- _Problem to work on_
Would you please restate the data exactly as it stands, apart from the pictures?

- _Task data_
Segment Open

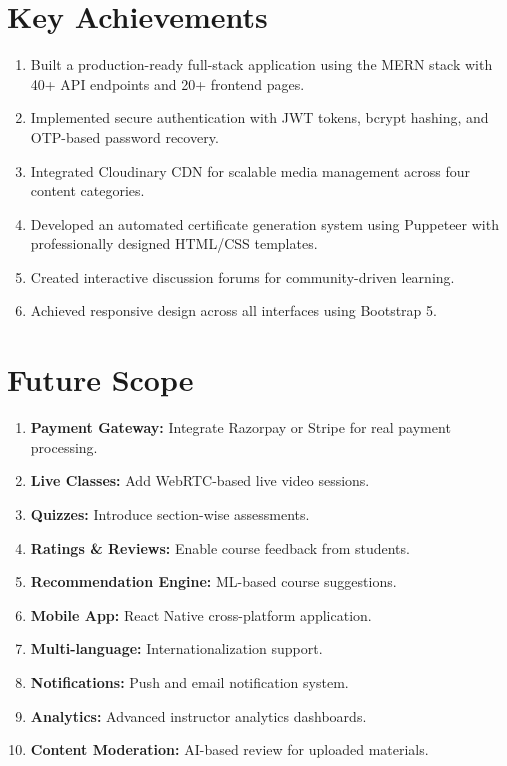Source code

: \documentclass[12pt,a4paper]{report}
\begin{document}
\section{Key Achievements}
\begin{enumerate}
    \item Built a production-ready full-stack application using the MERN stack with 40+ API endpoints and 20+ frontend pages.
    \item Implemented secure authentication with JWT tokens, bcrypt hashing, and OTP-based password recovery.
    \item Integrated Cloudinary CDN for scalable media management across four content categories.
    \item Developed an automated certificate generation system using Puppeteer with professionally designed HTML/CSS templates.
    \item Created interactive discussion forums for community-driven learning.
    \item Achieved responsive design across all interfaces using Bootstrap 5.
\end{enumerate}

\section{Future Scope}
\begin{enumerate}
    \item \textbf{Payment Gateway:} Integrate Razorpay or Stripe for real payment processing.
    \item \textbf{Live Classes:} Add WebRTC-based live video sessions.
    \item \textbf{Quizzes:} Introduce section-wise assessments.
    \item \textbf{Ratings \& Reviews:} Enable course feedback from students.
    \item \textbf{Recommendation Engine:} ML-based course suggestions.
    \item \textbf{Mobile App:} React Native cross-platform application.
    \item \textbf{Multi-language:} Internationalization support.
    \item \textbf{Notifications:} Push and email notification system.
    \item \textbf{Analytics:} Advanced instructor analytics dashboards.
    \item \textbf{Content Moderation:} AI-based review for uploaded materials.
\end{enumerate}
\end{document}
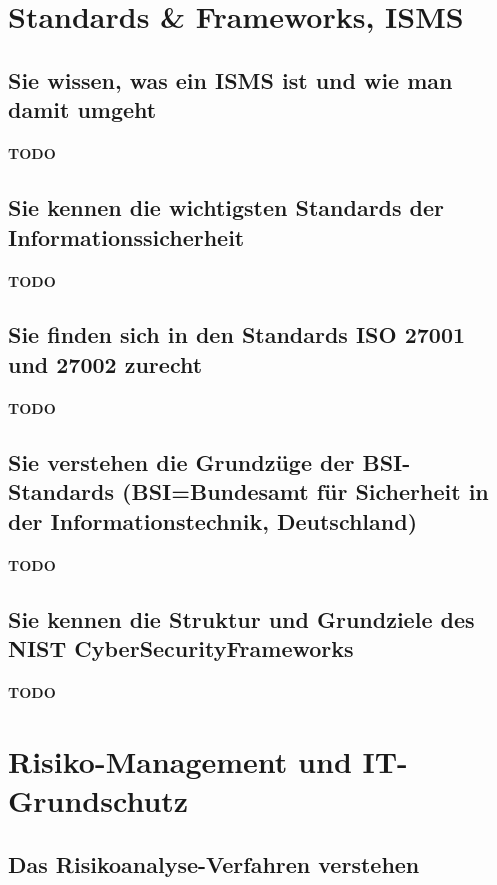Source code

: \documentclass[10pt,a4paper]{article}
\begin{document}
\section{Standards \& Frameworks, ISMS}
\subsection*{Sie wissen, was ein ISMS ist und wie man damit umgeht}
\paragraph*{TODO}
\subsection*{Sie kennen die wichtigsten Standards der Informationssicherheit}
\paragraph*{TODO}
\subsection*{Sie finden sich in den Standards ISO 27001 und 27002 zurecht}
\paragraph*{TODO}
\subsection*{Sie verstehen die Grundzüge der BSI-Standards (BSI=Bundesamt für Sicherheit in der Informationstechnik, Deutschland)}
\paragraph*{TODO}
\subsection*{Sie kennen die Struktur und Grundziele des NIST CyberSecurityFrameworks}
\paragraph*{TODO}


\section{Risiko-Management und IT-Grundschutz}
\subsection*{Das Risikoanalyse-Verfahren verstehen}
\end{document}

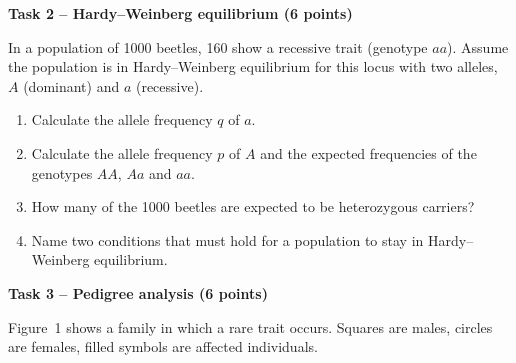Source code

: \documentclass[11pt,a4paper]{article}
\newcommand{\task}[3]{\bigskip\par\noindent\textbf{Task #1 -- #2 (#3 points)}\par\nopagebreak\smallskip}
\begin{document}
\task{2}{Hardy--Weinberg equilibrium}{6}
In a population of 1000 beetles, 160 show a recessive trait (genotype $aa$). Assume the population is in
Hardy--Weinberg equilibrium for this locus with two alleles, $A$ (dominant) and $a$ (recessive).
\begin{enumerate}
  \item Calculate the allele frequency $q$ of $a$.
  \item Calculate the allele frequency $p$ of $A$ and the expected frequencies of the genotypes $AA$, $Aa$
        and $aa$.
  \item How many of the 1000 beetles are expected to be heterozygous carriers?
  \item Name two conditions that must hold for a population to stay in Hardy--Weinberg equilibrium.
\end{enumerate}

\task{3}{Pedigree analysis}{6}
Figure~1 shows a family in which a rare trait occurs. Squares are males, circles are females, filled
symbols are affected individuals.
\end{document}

Segment Closed

- _Written response_
Source code

: \documentclass[12pt,a4paper]{report}
\begin{document}
\section{Key Achievements}
\begin{enumerate}
    \item Built a production-ready full-stack application using the MERN stack with 40+ API endpoints and 20+ frontend pages.
    \item Implemented secure authentication with JWT tokens, bcrypt hashing, and OTP-based password recovery.
    \item Integrated Cloudinary CDN for scalable media management across four content categories.
    \item Developed an automated certificate generation system using Puppeteer with professionally designed HTML/CSS templates.
    \item Created interactive discussion forums for community-driven learning.
    \item Achieved responsive design across all interfaces using Bootstrap 5.
\end{enumerate}

\section{Future Scope}
\begin{enumerate}
    \item \textbf{Payment Gateway:} Integrate Razorpay or Stripe for real payment processing.
    \item \textbf{Live Classes:} Add WebRTC-based live video sessions.
    \item \textbf{Quizzes:} Introduce section-wise assessments.
    \item \textbf{Ratings \& Reviews:} Enable course feedback from students.
    \item \textbf{Recommendation Engine:} ML-based course suggestions.
    \item \textbf{Mobile App:} React Native cross-platform application.
    \item \textbf{Multi-language:} Internationalization support.
    \item \textbf{Notifications:} Push and email notification system.
    \item \textbf{Analytics:} Advanced instructor analytics dashboards.
    \item \textbf{Content Moderation:} AI-based review for uploaded materials.
\end{enumerate}
\end{document}
Source code

: \documentclass[10pt,a4paper]{article}
\begin{document}
\section{Standards \& Frameworks, ISMS}
\subsection*{Sie wissen, was ein ISMS ist und wie man damit umgeht}
\paragraph*{TODO}
\subsection*{Sie kennen die wichtigsten Standards der Informationssicherheit}
\paragraph*{TODO}
\subsection*{Sie finden sich in den Standards ISO 27001 und 27002 zurecht}
\paragraph*{TODO}
\subsection*{Sie verstehen die Grundzüge der BSI-Standards (BSI=Bundesamt für Sicherheit in der Informationstechnik, Deutschland)}
\paragraph*{TODO}
\subsection*{Sie kennen die Struktur und Grundziele des NIST CyberSecurityFrameworks}
\paragraph*{TODO}


\section{Risiko-Management und IT-Grundschutz}
\subsection*{Das Risikoanalyse-Verfahren verstehen}
\end{document}

Source code

: \documentclass[11pt,a4paper]{article}
\newcommand{\task}[3]{\bigskip\par\noindent\textbf{Task #1 -- #2 (#3 points)}\par\nopagebreak\smallskip}
\begin{document}
\task{2}{Hardy--Weinberg equilibrium}{6}
In a population of 1000 beetles, 160 show a recessive trait (genotype $aa$). Assume the population is in
Hardy--Weinberg equilibrium for this locus with two alleles, $A$ (dominant) and $a$ (recessive).
\begin{enumerate}
  \item Calculate the allele frequency $q$ of $a$.
  \item Calculate the allele frequency $p$ of $A$ and the expected frequencies of the genotypes $AA$, $Aa$
        and $aa$.
  \item How many of the 1000 beetles are expected to be heterozygous carriers?
  \item Name two conditions that must hold for a population to stay in Hardy--Weinberg equilibrium.
\end{enumerate}

\task{3}{Pedigree analysis}{6}
Figure~1 shows a family in which a rare trait occurs. Squares are males, circles are females, filled
symbols are affected individuals.
\end{document}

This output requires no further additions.